At the University of Chicago, IBS met its greatest “critical environment” challenge.
When Dr. Gregory Engel moved his research lab from the University of California at Berkeley to the University of Chicago, it was with the promise that he could design his own lab.
This was not a small matter. Dr. Engel and his researchers study photosynthesis, using lasers that produce pulses at 10-15 to take snapshots of the energy transfer that occurs at the cellular level. In doing so, they hope to one day design an artificial photosynthesis process that can be the basis of more efficient photovoltaic cells.
Environmental consistency is critical to the Engel Labs’ work. The lasers are huge devices, precisely aligned with their targets. Changes in temperature cause the tables holding the lasers to expand or contract, infinitesimally but measurably, thus ruining the alignment. This problem causes hundreds of hours of work to be thrown out in labs around the world.
IBS was asked to oversee the environmental design, including mechanical systems and installation of the building envelope, that would provide a lab where temperature was controlled to within ±0.5º F., and meet humidity requirements of 35% ±5%. Small, rapid temperature variations from the norm were expected and could be tolerated; longer changes could not.
We met with Dr. Engel as well as the University of Chicago’s Facility Services and Science departments, and also reviewed the design of the lab in Berkeley. The Laser Lab in Berkeley was good but not perfect, and we saw several ways it could be improved upon. In addition, we knew we had to find a way to protect the lab from Chicago’s dry winters, wet springs, and hot, muggy summers.
The first decision was to locate the lab in the basement of the University’s Gordon Center for Integrative Services. This greatly reduced solar temperature effects and humidity infiltration. In addition, a wall cavity was created between the walls of the lab and the exterior walls of the building,. Air from the building’s make-up air system is circulated in this space to maintain a constant lab perimeter temperature.
The building’s make-up air system was then used to provide conditioned supply air to two separate recirculation fans located in the labs’ support room ceilings. These systems provide heating, cooling, and dehumidification to maintain a constant room environment. The cooling coil is used year-round to remove excess humidity. A return air humidifier humidity during the winter.
The lasers themselves are cooled by air-cooled water chillers. At Berkeley, these chillers were in the lab, and changed the cooling load in the room whenever they ran. IBS placed them in a separate closet between the two labs, lined with foam to deaden noise. The closet is cooled by the building’s make-up air system.
Other features of the design include a grated rack over the table for the lasers’ power supplies, allowing illumination of the table surface and air flow to the return above the table, as well as laminar air flow diffusers at the perimeter of the room.
Separate fan systems serve each of the two laser labs. They are controlled and monitored by a Johnson Controls Network Automation Engine and DX-9100 controllers, installed and commissioned by IBS. IBS worked with the University’s plant facilities service department to connect the controllers to the campus Metasys network.

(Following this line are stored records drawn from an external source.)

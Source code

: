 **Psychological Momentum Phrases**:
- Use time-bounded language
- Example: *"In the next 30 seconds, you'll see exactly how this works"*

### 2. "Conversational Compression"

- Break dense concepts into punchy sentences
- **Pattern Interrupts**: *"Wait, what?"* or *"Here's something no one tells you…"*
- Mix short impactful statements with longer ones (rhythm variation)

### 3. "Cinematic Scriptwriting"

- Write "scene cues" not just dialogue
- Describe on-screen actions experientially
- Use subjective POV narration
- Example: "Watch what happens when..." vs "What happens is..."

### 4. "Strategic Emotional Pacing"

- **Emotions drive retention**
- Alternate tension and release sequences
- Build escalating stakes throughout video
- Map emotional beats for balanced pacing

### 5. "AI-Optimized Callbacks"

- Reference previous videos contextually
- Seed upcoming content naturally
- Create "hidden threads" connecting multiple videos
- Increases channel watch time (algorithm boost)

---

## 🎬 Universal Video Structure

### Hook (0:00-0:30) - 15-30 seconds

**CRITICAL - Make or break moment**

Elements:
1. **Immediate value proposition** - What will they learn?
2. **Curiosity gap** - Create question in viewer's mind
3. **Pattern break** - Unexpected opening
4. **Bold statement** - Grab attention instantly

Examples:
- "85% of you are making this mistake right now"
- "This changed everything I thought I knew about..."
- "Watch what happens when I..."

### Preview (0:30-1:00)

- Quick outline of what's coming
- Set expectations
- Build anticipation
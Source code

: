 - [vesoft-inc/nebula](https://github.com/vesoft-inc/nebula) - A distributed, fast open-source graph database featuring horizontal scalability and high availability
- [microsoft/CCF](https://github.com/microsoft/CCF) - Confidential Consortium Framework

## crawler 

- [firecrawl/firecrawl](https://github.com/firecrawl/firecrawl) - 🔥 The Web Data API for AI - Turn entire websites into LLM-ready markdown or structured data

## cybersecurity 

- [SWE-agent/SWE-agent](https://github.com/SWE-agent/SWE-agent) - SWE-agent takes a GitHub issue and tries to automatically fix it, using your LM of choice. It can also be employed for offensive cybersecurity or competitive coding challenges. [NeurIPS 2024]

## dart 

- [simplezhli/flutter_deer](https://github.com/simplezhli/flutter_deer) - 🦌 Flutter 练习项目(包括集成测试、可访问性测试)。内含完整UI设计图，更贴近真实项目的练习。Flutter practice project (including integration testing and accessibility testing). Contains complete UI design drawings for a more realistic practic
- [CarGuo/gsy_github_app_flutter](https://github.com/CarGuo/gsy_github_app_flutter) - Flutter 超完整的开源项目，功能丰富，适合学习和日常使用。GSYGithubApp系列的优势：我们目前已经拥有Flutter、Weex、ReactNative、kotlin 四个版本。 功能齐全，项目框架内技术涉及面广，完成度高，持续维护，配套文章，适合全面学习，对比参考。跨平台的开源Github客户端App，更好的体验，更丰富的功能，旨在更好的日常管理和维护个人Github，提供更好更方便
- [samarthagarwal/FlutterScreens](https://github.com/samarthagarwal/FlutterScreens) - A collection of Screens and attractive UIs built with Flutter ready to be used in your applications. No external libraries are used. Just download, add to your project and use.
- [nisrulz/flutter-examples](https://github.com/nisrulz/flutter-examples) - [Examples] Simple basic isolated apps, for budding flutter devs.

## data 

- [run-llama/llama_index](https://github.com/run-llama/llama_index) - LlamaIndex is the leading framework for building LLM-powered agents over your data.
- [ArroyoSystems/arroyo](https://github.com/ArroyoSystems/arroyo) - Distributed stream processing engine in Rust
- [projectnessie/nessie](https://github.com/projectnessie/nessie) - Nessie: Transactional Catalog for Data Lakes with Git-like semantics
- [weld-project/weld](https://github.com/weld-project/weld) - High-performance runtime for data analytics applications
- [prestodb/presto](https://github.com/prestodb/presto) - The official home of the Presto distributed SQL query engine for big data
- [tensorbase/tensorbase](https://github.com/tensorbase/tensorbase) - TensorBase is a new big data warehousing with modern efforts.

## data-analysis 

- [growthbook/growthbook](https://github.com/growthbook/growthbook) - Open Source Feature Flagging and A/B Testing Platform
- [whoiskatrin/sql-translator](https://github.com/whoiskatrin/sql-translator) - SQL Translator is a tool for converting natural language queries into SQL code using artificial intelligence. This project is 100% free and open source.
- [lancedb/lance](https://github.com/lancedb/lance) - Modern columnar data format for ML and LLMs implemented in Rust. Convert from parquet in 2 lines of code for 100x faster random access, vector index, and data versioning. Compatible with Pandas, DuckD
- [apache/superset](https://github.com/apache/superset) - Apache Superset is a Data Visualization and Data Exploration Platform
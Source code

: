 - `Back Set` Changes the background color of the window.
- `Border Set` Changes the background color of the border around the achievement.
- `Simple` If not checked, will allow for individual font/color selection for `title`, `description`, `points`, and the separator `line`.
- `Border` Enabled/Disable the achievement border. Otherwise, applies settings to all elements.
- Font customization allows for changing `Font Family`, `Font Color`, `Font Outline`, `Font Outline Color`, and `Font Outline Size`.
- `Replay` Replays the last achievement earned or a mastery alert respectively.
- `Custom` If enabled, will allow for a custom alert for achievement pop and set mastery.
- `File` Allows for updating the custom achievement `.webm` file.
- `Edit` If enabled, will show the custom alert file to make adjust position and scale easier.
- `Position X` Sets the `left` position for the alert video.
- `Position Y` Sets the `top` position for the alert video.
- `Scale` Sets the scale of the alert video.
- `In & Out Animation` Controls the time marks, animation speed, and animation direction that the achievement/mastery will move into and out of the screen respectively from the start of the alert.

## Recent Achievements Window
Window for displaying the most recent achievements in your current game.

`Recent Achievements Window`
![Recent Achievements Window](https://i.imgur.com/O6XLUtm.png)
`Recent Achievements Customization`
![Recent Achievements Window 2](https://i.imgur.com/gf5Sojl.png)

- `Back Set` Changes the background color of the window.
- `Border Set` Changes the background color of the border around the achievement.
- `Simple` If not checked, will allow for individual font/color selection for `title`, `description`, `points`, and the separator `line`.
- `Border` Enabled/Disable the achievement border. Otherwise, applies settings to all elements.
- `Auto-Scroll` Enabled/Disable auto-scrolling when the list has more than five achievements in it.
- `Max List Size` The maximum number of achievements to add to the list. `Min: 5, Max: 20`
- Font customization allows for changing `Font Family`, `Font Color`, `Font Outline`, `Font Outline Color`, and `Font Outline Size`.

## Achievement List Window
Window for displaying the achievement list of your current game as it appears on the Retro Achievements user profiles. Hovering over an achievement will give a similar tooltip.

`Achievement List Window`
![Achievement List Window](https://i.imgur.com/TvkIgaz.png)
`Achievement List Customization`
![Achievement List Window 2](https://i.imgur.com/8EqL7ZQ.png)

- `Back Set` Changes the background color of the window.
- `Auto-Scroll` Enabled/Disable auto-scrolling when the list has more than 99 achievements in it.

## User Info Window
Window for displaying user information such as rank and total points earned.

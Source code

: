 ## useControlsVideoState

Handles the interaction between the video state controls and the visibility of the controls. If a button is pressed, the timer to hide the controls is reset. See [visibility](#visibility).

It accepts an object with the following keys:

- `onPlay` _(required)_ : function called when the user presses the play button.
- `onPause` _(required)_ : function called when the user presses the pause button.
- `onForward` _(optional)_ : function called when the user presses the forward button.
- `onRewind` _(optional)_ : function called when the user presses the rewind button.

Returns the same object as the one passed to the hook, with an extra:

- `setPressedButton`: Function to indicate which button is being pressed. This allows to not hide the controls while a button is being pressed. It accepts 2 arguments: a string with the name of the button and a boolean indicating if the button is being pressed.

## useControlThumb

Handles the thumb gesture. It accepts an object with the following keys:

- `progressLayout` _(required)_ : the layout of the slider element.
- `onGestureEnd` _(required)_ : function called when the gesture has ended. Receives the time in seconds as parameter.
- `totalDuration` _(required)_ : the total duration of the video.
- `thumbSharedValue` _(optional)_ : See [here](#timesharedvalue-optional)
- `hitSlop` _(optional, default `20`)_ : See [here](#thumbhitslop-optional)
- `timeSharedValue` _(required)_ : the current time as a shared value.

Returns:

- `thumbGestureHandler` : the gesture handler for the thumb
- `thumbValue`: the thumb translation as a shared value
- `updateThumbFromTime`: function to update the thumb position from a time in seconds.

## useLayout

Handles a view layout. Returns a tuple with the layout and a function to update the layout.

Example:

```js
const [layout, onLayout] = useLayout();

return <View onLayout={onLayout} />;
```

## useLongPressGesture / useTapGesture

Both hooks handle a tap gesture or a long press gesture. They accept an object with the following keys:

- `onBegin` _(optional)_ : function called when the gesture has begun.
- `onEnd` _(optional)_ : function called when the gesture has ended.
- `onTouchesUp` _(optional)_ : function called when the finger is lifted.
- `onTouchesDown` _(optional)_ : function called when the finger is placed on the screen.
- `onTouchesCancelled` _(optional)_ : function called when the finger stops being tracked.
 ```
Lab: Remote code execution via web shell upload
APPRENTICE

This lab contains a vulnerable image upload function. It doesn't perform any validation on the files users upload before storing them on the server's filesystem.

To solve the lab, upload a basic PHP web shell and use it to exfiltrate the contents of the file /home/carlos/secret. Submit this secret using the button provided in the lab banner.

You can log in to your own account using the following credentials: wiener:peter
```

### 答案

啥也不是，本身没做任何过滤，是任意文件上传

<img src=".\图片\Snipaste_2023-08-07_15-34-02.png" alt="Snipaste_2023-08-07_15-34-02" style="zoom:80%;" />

IBS also provided system startup, commissioning, and air and water balancing services.
A series of sensors monitors temperature variations on the laser tables and throughout the room. The standard deviation at these sensors is typically less than 0.05º F. Because of the environmental consistency, the Engel Labs have been able to progress in their research faster than competing researchers, leading to increased prestige for the Labs, Dr. Engel, and the University of Chicago.